L’obiettivo di Putin sembra essere quello di minare l’ordine internazionale e le regole che lo governano, con l’intento di sostituirlo con un suo disegno nichilistico e oscuro. Egli crede che la destabilizzazione dell’Europa e la creazione di caos e distruzione possano giovare ai suoi fini. Molti paesi europei, già alle prese con difficoltà interne, sono divenuti oggetto della propaganda russa, alimentando il disagio dell’opinione pubblica e mettendo sotto pressione i sistemi democratici.
La guerra del grano diventa un’arma sottile per Putin, poiché contribuisce ad acuire l’emergenza migratoria che sta già affliggendo l’Europa. Mentre i flussi migratori hanno radici complesse, in parte correlate a rapporti economici mal gestiti tra il nord e il sud del Mediterraneo, Putin sfrutta questa situazione per mettere ulteriormente alla prova la solidarietà europea e creare tensioni tra i paesi dell’UE.
Tuttavia, è essenziale riconoscere che la crisi migratoria non è causata esclusivamente dalla Russia, ma è il risultato di un insieme di fattori complessi. La politica di Putin di affamare i paesi del sud globale potrebbe rendere ancora più critica la situazione, ma è necessario affrontare le questioni strutturali e il cambiamento climatico che contribuiscono a tale emergenza.

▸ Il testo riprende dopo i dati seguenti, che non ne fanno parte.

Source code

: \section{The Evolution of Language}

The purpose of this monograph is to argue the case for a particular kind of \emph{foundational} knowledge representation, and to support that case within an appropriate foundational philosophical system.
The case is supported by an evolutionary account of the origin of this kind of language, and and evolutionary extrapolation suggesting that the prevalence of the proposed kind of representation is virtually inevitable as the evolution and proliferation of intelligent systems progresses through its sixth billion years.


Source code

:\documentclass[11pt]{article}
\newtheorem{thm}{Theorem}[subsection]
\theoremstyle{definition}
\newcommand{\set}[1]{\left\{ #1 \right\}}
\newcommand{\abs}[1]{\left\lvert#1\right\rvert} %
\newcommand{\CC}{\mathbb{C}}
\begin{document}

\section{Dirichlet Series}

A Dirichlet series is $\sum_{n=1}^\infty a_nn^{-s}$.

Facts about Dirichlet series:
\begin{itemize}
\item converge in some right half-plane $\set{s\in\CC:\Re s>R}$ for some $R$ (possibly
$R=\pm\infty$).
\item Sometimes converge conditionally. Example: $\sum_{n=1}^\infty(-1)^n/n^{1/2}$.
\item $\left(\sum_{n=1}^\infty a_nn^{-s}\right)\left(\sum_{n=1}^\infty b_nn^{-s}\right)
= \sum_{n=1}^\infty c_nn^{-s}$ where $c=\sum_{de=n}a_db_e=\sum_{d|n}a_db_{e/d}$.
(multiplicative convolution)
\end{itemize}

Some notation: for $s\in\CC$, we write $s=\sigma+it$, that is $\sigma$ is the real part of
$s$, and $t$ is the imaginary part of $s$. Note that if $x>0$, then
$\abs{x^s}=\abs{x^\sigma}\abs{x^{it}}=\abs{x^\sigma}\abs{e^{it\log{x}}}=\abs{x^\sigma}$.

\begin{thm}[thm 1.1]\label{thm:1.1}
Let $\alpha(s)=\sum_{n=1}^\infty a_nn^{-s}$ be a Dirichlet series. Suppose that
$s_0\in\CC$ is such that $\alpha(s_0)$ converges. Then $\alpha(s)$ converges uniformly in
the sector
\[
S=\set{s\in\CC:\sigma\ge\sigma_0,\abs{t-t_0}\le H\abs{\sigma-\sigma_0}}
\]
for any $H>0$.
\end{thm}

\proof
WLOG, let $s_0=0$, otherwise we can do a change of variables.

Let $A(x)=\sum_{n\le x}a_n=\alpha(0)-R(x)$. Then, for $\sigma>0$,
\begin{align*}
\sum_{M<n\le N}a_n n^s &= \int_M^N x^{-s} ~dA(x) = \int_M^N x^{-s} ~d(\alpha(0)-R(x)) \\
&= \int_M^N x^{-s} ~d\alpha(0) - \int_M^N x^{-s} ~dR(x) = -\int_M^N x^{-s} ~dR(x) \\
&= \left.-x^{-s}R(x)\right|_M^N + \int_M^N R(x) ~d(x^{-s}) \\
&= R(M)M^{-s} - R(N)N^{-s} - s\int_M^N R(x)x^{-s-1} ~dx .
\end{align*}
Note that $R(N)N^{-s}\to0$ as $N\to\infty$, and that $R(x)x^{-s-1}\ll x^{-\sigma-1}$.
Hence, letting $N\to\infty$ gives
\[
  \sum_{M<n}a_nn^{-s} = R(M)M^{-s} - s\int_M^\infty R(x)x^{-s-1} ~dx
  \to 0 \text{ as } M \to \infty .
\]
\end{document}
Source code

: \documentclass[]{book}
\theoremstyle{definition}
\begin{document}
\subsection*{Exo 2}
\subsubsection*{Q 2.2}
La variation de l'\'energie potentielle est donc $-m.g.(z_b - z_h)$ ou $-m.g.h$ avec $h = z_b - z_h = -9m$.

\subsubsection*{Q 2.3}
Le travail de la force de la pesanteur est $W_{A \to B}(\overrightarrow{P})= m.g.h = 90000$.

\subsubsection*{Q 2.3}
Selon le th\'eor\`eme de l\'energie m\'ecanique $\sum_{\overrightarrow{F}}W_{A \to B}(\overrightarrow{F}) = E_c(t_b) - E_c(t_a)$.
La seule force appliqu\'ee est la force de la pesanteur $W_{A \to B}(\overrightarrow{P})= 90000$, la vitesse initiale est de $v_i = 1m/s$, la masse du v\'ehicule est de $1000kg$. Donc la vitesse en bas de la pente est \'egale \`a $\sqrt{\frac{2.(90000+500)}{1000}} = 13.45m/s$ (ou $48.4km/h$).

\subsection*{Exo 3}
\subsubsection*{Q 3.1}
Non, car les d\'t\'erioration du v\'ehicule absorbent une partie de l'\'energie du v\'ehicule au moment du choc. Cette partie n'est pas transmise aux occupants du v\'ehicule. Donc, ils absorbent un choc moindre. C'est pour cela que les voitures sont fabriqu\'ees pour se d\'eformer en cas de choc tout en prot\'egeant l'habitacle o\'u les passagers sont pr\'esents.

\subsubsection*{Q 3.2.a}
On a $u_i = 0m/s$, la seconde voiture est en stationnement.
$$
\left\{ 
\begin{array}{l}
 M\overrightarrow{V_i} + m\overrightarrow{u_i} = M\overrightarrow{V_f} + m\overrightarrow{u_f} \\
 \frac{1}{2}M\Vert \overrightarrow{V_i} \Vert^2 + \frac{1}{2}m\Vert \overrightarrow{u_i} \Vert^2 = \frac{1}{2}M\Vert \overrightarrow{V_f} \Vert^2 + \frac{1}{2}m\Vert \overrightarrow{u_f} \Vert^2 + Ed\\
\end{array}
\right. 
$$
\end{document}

Turchia e Occidente più vicini che mai: Putin in difficoltà
Una possibile soluzione per rendere compatibili le aspirazioni delle società coinvolte nell’immigrazione forzata è lo sviluppo economico, politico e sociale nelle regioni di provenienza. Gli investimenti mirati a creare opportunità in questi territori potrebbero ridurre la necessità di emigrare. Allo stesso tempo, occorre affrontare la questione dell’immigrazione in modo solidale ed efficace, trovando un equilibrio tra la legittima ricerca di una vita migliore da parte dei migranti e la necessità di controllare gli arrivi in maniera ordinata.
Inoltre, l’Europa deve affrontare la propaganda russa che cerca di minare l’unità dell’UE e seminare discordia tra i paesi membri. Un piano di sviluppo simile al “Piano Mattei” proposto potrebbe essere una soluzione possibile, ma è importante spiegarne i dettagli e ottenere il consenso delle opinioni pubbliche. Inoltre, gli stati di transito devono essere coinvolti nel controllo e nella gestione dei flussi migratori irregolari.
L’Europa deve restare unita contro l’aggressione di Putin e difendere i principi democratici. La solidarietà tra le democrazie è fondamentale per contrastare minacce interne ed esterne. Mentre non si può imporre la democrazia agli altri, è cruciale difendere i principi democratici e lavorare per il benessere di tutte le società coinvolte, anche in un contesto di crescente complessità e sfide globali.